Por acaso, o teu dia de aniversário calha no Dia dos Namorados. Acho interessante falar desse assunto por causa de vocês dois. Sim, tu e a Barbro, que se conheceram cedo na vida e se casaram em 1975, tiveram uma linda filha. Lembro-me de ver uma reportagem dela depois que foste embora deste mundo. Triste e nostalgica, de olhar distante e com eternas saudades tuas. Nunca conseguiu levar a vida adiante, por muito que tentasse. Tinha tantas saudades tuas que decidiu um dia, perto do Natal, cortar os pulsos e esvair-se em sangue. É, o amor e as saudades têm destas coisas... tenho pena, mas só posso as compreender.

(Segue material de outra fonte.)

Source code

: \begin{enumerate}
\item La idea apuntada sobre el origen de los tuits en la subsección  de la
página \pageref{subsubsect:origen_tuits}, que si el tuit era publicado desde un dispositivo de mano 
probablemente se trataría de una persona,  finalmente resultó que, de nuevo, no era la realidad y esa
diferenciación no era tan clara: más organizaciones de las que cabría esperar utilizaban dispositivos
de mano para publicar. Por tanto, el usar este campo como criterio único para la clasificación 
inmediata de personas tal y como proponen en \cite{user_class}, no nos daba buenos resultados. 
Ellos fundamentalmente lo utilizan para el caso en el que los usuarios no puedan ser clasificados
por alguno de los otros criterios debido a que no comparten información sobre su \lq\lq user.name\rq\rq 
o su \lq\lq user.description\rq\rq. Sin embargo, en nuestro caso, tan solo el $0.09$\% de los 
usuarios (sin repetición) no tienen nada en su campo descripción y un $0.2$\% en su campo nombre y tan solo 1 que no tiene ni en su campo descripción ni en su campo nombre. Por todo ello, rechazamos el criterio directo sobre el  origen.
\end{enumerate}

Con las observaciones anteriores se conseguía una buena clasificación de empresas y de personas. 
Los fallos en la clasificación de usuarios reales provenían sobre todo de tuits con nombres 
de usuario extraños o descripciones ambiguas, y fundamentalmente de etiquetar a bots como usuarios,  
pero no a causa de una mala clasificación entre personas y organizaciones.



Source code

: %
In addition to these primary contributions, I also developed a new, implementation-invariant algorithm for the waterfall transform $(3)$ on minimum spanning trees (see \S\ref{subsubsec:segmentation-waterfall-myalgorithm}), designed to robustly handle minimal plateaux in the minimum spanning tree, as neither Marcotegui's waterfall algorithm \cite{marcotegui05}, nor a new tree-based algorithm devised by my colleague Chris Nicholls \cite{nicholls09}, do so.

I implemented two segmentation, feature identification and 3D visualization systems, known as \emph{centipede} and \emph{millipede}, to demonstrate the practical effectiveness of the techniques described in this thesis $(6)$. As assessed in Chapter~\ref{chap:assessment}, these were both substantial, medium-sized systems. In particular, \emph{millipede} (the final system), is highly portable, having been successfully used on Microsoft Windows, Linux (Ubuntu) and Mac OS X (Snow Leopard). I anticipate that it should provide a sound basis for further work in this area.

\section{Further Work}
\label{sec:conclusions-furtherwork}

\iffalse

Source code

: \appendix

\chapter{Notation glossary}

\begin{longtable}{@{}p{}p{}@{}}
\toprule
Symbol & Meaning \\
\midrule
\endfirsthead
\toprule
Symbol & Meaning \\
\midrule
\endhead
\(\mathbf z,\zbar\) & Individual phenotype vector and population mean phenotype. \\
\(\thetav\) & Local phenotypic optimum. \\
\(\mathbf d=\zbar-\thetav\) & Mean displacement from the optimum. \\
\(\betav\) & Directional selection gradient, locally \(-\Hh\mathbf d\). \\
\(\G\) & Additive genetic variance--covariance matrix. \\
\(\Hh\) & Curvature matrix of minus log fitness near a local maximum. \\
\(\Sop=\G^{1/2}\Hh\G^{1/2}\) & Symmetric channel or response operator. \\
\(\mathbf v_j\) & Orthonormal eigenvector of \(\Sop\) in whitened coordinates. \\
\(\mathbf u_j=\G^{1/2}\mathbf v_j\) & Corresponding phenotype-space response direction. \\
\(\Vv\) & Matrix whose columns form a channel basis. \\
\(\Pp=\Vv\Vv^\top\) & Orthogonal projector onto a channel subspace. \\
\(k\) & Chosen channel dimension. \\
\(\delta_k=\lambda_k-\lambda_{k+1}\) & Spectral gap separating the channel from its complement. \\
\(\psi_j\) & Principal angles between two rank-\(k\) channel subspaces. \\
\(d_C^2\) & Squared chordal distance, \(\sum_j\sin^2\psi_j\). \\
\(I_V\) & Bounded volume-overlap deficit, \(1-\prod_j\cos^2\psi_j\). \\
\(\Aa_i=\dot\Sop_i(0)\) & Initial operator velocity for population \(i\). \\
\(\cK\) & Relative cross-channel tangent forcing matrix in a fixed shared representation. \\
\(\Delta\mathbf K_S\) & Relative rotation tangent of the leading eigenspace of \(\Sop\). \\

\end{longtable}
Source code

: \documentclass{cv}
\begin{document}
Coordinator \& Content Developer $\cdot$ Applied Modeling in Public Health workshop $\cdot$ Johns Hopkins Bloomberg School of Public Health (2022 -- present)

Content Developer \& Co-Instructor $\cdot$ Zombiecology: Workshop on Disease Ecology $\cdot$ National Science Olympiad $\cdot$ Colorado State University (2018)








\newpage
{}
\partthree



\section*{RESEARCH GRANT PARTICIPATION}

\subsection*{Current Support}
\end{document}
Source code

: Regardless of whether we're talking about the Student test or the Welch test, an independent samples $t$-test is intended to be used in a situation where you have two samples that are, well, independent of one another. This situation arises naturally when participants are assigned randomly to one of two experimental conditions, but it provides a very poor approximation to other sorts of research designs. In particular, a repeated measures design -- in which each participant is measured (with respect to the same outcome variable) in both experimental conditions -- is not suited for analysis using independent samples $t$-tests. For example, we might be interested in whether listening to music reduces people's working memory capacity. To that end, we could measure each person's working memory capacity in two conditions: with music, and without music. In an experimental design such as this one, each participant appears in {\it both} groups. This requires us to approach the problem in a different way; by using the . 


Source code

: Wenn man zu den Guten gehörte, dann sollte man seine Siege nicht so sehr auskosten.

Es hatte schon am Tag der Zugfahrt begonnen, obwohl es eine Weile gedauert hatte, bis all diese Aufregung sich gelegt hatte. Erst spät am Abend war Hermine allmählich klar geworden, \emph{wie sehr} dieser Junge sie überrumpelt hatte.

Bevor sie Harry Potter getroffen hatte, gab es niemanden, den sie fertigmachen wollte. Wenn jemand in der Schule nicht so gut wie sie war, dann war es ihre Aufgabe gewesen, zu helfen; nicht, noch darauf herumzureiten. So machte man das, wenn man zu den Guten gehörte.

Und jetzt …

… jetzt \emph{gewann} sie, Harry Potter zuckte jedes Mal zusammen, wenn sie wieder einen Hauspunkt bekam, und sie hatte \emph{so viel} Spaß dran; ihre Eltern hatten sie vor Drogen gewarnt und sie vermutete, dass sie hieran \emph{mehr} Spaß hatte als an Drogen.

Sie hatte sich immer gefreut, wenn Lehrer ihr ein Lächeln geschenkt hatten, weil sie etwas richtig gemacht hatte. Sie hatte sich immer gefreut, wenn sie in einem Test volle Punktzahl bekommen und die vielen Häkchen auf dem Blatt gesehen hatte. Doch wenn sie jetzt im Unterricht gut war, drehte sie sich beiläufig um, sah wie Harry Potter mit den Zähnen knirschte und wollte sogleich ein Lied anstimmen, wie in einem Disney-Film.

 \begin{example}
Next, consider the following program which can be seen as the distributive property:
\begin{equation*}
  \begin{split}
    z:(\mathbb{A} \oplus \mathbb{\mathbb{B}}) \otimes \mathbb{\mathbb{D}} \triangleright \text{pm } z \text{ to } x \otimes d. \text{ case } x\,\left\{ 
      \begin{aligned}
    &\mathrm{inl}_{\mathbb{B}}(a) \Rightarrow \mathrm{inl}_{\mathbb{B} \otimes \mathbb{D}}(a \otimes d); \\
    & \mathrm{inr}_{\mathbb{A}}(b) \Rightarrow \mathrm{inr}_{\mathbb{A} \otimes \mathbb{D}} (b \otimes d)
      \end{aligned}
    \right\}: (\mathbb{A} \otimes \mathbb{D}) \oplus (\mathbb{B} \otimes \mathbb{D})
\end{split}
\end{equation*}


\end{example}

Tenho também pena que os teus conterrâneos não te dêem o teu devido valor. É certo que há uma estátua tua em Örebro, a tua cidade natal, mas havia um museu em tua honra e as pessoas que vivem na cidade ficavam espantadas pelo fato de virem tanta gente à tua cidade só para te verem. Os teus carros, os teus troféus, os teus filmes. A Câmara Municipal não achava que fosses uma utilidade pública e decidiu não apoiar o teu museu, e este fechou um ano depois de ter aberto. Uma pena, acho que deverias merecer maior consideração por parte dos teus compatriotas.
Mas para tua e nossa felicidade, o resto mantêm-se. As pessoas com quem tu privaste nunca te esqueceram e contaram todos os bons momentos que passaram contigo em todas as formas possiveis. E a cada geração que passa, esta fica a conhecer a tua história e admiram os teus feitos. Com ou sem museu. No meu íntimo, torço para que consigam de novo ter o museu na tua cidade, pois queremos mostrar às pessoas que mereces ser melhor tratado do que és agora.
De onde quer que estejas, eu, como simples fã dos teus feitos, só te posso dizer no meu pior sueco: "Hälsningar, Ronnie. Och bra lopp var du än är!" (Um abraço, Ronnie, e boas corridas onde quer que tu estejas!)